▶ _THE PROBLEM_
Go through the data below line by line and report how many lines contain "Event", giving only that figure.

Source texts of formatted documents
——————————

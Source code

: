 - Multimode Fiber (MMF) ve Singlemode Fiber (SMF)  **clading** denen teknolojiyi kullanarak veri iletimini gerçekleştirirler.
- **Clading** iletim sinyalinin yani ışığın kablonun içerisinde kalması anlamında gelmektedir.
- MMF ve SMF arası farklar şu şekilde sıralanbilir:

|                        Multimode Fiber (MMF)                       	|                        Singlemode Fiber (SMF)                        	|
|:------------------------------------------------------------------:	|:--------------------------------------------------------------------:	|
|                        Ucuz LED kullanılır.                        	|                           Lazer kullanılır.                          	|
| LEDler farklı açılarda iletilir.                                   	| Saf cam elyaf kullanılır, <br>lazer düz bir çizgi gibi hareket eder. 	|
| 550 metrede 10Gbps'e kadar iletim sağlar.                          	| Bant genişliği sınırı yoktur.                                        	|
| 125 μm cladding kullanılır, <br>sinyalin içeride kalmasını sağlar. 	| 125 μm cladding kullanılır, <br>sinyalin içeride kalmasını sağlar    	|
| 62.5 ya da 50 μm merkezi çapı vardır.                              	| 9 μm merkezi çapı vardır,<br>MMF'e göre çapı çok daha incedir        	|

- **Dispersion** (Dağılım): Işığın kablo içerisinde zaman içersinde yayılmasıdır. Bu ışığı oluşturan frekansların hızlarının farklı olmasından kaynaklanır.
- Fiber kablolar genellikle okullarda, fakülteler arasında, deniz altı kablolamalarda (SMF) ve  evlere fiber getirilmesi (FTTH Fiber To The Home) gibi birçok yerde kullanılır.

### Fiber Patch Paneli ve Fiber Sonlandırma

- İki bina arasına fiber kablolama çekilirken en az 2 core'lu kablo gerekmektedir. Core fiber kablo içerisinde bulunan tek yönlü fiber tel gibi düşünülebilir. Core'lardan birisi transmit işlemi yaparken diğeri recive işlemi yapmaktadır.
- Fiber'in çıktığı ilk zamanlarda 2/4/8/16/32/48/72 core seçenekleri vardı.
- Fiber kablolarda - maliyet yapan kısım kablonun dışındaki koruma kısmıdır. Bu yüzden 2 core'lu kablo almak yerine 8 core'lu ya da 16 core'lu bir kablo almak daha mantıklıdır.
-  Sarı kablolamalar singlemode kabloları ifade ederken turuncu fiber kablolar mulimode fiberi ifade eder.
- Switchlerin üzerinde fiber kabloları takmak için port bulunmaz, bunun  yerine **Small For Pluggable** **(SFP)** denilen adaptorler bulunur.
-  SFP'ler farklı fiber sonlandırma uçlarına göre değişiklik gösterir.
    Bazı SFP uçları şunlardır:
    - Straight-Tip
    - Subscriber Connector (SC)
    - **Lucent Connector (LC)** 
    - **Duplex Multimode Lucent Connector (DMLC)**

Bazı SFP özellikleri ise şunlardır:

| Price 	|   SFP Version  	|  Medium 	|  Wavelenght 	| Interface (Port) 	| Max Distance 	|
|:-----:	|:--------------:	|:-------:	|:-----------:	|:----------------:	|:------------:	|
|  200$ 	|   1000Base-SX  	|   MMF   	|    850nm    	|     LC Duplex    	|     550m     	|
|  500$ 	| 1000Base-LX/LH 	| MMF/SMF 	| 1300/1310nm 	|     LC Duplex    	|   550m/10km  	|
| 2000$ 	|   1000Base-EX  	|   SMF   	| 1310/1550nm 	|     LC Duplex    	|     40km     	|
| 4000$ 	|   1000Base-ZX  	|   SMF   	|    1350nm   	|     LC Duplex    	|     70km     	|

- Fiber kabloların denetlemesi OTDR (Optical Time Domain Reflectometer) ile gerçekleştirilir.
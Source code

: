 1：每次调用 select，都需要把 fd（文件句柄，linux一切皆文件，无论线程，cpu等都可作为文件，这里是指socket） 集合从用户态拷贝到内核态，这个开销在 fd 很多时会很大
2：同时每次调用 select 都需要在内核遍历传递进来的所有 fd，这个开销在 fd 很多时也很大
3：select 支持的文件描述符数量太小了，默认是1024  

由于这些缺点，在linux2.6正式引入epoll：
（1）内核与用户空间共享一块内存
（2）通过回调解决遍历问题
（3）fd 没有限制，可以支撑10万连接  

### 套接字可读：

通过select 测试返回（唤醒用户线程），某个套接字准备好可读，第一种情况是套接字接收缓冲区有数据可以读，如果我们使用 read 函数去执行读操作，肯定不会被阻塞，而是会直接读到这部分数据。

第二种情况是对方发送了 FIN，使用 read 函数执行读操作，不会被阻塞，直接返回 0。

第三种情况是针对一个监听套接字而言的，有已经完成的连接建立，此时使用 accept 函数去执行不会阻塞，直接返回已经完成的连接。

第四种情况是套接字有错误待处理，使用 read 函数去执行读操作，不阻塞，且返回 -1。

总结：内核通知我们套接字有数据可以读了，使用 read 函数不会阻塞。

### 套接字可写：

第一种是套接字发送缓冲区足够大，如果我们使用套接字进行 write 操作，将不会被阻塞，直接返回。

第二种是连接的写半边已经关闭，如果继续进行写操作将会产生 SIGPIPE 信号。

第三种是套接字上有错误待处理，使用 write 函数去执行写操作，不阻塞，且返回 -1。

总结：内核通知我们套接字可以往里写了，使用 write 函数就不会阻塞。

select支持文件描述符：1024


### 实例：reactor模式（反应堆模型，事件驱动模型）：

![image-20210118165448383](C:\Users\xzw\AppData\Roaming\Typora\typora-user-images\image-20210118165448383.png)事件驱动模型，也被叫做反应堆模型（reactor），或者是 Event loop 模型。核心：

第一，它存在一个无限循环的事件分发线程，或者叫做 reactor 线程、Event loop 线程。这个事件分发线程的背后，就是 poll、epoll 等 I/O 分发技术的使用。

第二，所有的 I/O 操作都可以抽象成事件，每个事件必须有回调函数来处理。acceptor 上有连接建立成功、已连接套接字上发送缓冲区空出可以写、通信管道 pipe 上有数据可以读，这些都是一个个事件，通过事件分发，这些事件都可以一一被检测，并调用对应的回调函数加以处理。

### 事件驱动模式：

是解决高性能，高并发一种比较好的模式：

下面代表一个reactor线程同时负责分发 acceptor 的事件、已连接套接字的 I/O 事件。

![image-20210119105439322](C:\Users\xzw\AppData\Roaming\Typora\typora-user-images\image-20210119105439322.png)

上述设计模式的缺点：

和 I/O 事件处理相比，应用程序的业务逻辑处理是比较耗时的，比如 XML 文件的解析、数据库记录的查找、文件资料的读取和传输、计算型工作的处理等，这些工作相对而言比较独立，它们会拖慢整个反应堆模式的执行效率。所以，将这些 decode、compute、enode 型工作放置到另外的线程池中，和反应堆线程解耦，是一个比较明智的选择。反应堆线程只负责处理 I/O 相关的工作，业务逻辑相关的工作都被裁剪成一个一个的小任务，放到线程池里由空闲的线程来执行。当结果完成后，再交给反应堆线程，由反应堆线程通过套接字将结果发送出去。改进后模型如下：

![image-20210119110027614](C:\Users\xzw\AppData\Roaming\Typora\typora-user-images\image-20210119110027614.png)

——————————

▶ _REPLY_
2